From the entries below, gather every line containing the string "tabular".

─── DATA FOR THIS TASK ───

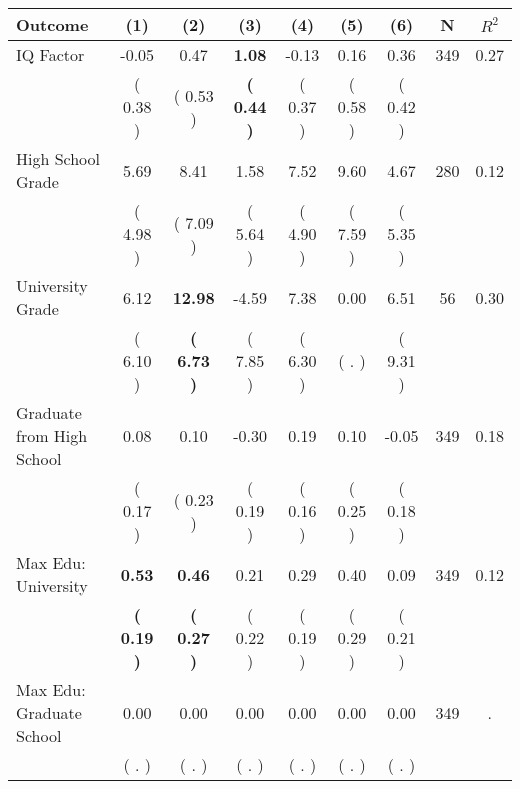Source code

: \begin{tabular}{lcccccccc}
\toprule
 \textbf{Outcome} & \textbf{(1)} & \textbf{(2)} & \textbf{(3)} & \textbf{(4)} & \textbf{(5)} & \textbf{(6)} & \textbf{N} & \textbf{$ R^2$} \\
\midrule
IQ Factor &     -0.05 &      0.47 & \textbf{     1.08} &     -0.13 &      0.16 &      0.36 & 349 &       0.27 \\ 
 & (     0.38 ) & (     0.53 ) & \textbf{(     0.44 )} & (     0.37 ) & (     0.58 ) & (     0.42 ) & \\
High School Grade &      5.69 &      8.41 &      1.58 &      7.52 &      9.60 &      4.67 & 280 &       0.12 \\ 
 & (     4.98 ) & (     7.09 ) & (     5.64 ) & (     4.90 ) & (     7.59 ) & (     5.35 ) & \\
University Grade &      6.12 & \textbf{    12.98} &     -4.59 &      7.38 &      0.00 &      6.51 & 56 &       0.30 \\ 
 & (     6.10 ) & \textbf{(     6.73 )} & (     7.85 ) & (     6.30 ) & (        . ) & (     9.31 ) & \\
Graduate from High School &      0.08 &      0.10 &     -0.30 &      0.19 &      0.10 &     -0.05 & 349 &       0.18 \\ 
 & (     0.17 ) & (     0.23 ) & (     0.19 ) & (     0.16 ) & (     0.25 ) & (     0.18 ) & \\
Max Edu: University & \textbf{     0.53} & \textbf{     0.46} &      0.21 &      0.29 &      0.40 &      0.09 & 349 &       0.12 \\ 
 & \textbf{(     0.19 )} & \textbf{(     0.27 )} & (     0.22 ) & (     0.19 ) & (     0.29 ) & (     0.21 ) & \\
Max Edu: Graduate School &      0.00 &      0.00 &      0.00 &      0.00 &      0.00 &      0.00 & 349 &          . \\ 
 & (        . ) & (        . ) & (        . ) & (        . ) & (        . ) & (        . ) & \\
\bottomrule
\end{tabular}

───

_EXERCISE SOLUTION_
: \begin{tabular}{lcccccccc}
\end{tabular}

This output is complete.